Spectacular Shrimp Chili Lime Tortilla Soup With Avocado
Author: 
Recipe type: Main Course
Cuisine: Southwestern
Serves: 4
 
Weight Watchers Info: 9 PointsPlus per serving. Carbohydrates: 32.7 grams per serving.
Ingredients
  • 1 tablespoon olive oil
  • 1 cup prechopped onion
  • ⅓ cup prechopped celery
  • ⅓ cup chopped carrot
  • 1 tablespoon minced chipotle chile, canned in adobo sauce
  • 1 teaspoon ground cumin
  • 1 teaspoon chili powder
  • 2 teaspoons minced garlic
  • 4 cups fat-free, lower-sodium chicken broth
  • 1 (15-ounce) can white hominy, rinsed and drained
  • 1 (15-ounce) can no-salt-added fire-roasted diced tomatoes, undrained
  • 12 ounces peeled and deveined medium shrimp
  • 1 tablespoon fresh lime juice
  • ⅛ teaspoon salt
  • ½ cup lightly crushed baked tortilla chips (about 1 ounce)

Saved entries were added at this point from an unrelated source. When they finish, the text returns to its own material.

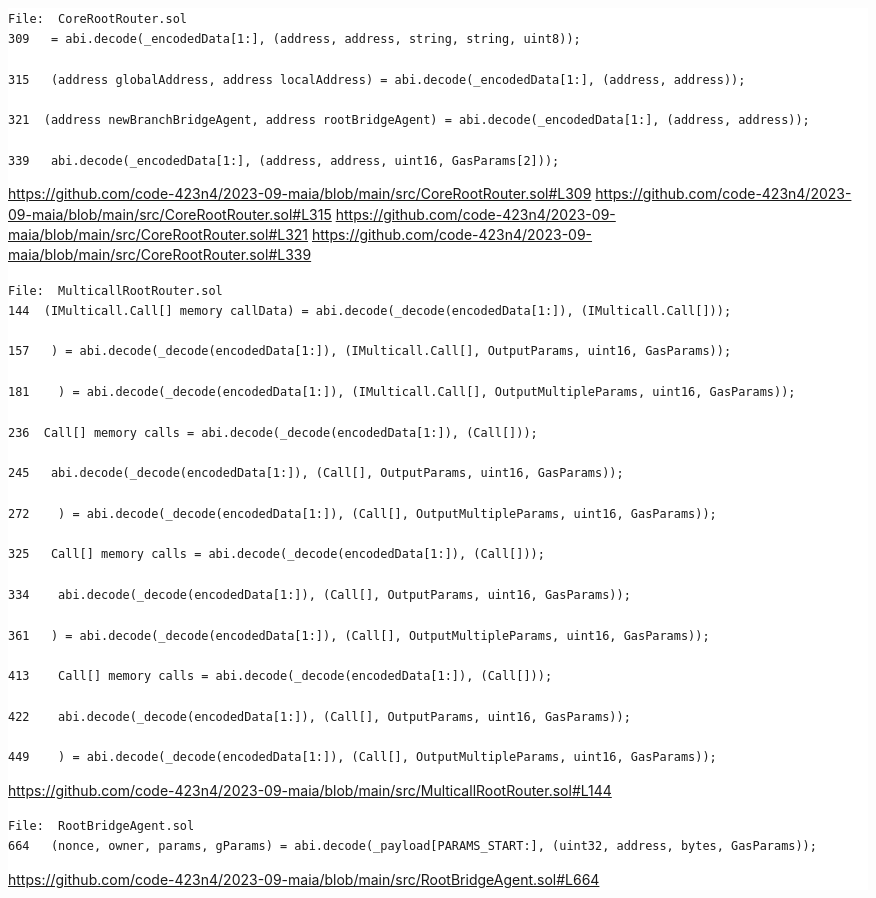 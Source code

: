 
```solidity
File:  CoreRootRouter.sol
309   = abi.decode(_encodedData[1:], (address, address, string, string, uint8));

315   (address globalAddress, address localAddress) = abi.decode(_encodedData[1:], (address, address));

321  (address newBranchBridgeAgent, address rootBridgeAgent) = abi.decode(_encodedData[1:], (address, address));

339   abi.decode(_encodedData[1:], (address, address, uint16, GasParams[2]));
```
https://github.com/code-423n4/2023-09-maia/blob/main/src/CoreRootRouter.sol#L309
https://github.com/code-423n4/2023-09-maia/blob/main/src/CoreRootRouter.sol#L315
https://github.com/code-423n4/2023-09-maia/blob/main/src/CoreRootRouter.sol#L321
https://github.com/code-423n4/2023-09-maia/blob/main/src/CoreRootRouter.sol#L339


```solidity
File:  MulticallRootRouter.sol
144  (IMulticall.Call[] memory callData) = abi.decode(_decode(encodedData[1:]), (IMulticall.Call[]));

157   ) = abi.decode(_decode(encodedData[1:]), (IMulticall.Call[], OutputParams, uint16, GasParams));

181    ) = abi.decode(_decode(encodedData[1:]), (IMulticall.Call[], OutputMultipleParams, uint16, GasParams));

236  Call[] memory calls = abi.decode(_decode(encodedData[1:]), (Call[]));

245   abi.decode(_decode(encodedData[1:]), (Call[], OutputParams, uint16, GasParams));

272    ) = abi.decode(_decode(encodedData[1:]), (Call[], OutputMultipleParams, uint16, GasParams));

325   Call[] memory calls = abi.decode(_decode(encodedData[1:]), (Call[]));

334    abi.decode(_decode(encodedData[1:]), (Call[], OutputParams, uint16, GasParams));

361   ) = abi.decode(_decode(encodedData[1:]), (Call[], OutputMultipleParams, uint16, GasParams));

413    Call[] memory calls = abi.decode(_decode(encodedData[1:]), (Call[]));

422    abi.decode(_decode(encodedData[1:]), (Call[], OutputParams, uint16, GasParams));

449    ) = abi.decode(_decode(encodedData[1:]), (Call[], OutputMultipleParams, uint16, GasParams));
```
https://github.com/code-423n4/2023-09-maia/blob/main/src/MulticallRootRouter.sol#L144

```solidity
File:  RootBridgeAgent.sol
664   (nonce, owner, params, gParams) = abi.decode(_payload[PARAMS_START:], (uint32, address, bytes, GasParams));
```
https://github.com/code-423n4/2023-09-maia/blob/main/src/RootBridgeAgent.sol#L664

  • 1 cup diced avocado (about ½ pound)
  • 2 tablespoons fresh cilantro leaves (optional)
Instructions
  1. Heat a Dutch oven or heavy pot over medium-high heat. Add oil to pan; swirl to coat.
  2. Add onion and next 6 ingredients (through garlic); cook 6 minutes or until carrot is crisp-tender, stirring occasionally.
  3. Add broth, hominy, and tomatoes; bring to a boil. Cover and cook 6 minutes, stirring occasionally.
  4. Add shrimp; cook 2 minutes or until shrimp are done.
  5. Remove from heat; stir in juice and salt.
  6. Divide shrimp mixture evenly among 4 bowls; top evenly with chips and avocado.
  7. Garnish with cilantro, if desired.
Notes
Serving size: about 1¾ cups soup, 2 tablespoons chips, and ¼ cup avocado.